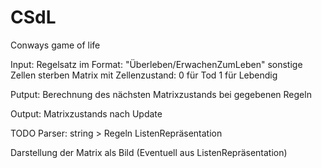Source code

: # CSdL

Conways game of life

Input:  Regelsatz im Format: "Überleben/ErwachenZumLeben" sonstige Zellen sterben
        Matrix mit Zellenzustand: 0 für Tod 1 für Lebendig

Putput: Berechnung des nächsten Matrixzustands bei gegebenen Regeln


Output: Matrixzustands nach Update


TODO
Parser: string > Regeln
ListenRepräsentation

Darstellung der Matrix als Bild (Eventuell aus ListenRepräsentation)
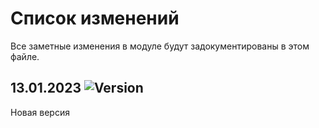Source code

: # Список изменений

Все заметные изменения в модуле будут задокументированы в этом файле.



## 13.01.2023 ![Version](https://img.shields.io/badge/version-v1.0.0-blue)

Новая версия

○ ○ ○

Tally how many lines of the data include the word "ListenRepräsentation". Write the number and nothing else.

2